**TASK DIRECTIONS:**
Please repeat exactly the lines below from the one containing "(o *Template) GetStatusDetails()" down to the one containing "GetStatusDetailsOk returns a", both included, and nothing else.

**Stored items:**
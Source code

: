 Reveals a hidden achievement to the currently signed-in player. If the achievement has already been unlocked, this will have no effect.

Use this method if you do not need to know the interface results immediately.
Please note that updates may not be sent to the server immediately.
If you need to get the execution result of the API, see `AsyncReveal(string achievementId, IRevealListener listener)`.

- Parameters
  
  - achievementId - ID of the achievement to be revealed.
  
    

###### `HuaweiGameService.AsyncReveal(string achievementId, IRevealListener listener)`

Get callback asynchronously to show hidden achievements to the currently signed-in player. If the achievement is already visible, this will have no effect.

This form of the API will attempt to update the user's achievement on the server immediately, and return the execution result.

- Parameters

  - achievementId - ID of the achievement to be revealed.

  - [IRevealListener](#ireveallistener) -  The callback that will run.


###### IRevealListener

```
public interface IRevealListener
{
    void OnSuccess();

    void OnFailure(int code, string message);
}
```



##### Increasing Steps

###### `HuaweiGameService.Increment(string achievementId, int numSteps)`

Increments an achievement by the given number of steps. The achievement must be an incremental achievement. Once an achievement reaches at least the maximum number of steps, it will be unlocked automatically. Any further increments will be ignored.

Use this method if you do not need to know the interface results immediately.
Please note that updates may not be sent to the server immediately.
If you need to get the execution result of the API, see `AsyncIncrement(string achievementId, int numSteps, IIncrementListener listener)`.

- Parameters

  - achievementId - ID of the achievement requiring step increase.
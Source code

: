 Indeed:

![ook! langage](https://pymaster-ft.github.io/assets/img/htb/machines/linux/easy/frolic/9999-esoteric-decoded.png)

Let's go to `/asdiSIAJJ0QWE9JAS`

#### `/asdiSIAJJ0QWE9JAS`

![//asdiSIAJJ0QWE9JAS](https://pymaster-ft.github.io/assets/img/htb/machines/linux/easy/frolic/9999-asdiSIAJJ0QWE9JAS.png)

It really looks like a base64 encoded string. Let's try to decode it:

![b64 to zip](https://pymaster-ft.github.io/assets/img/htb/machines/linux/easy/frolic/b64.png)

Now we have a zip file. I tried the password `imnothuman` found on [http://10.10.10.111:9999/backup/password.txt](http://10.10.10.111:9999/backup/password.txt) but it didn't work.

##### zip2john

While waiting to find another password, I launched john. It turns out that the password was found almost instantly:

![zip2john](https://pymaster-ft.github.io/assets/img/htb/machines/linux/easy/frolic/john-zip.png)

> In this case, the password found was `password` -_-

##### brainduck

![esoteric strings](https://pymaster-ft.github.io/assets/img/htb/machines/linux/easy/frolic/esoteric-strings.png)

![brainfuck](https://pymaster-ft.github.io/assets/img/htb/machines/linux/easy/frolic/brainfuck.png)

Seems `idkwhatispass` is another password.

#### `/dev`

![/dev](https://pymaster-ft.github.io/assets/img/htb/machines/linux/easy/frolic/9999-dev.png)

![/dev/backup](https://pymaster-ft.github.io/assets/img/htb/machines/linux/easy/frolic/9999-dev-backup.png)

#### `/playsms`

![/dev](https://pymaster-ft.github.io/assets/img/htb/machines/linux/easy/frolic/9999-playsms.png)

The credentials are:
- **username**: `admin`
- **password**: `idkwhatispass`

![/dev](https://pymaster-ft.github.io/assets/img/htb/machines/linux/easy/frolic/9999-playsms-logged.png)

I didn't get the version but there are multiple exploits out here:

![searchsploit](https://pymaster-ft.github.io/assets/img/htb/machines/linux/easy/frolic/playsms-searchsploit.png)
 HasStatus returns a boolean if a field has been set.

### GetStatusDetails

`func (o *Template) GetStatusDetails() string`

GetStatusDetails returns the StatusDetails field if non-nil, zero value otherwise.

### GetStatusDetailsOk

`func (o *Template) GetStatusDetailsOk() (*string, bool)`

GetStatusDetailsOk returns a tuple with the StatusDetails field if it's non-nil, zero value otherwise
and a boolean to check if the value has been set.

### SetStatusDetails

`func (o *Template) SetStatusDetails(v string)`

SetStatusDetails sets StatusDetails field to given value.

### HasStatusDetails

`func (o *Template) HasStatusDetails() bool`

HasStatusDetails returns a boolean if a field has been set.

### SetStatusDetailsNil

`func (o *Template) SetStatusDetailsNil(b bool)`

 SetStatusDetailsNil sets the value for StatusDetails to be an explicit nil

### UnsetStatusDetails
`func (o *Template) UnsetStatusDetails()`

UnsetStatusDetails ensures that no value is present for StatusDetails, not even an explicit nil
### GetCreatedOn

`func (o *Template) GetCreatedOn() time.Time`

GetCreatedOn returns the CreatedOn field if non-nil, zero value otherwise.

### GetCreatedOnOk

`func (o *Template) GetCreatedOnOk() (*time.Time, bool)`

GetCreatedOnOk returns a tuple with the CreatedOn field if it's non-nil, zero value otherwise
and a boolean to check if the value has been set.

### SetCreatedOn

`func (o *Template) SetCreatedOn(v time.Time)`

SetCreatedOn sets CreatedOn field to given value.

**RESPONSE TO THE EXERCISE:**
`func (o *Template) GetStatusDetails() string`

GetStatusDetails returns the StatusDetails field if non-nil, zero value otherwise.

### GetStatusDetailsOk

`func (o *Template) GetStatusDetailsOk() (*string, bool)`

GetStatusDetailsOk returns a tuple with the StatusDetails field if it's non-nil, zero value otherwise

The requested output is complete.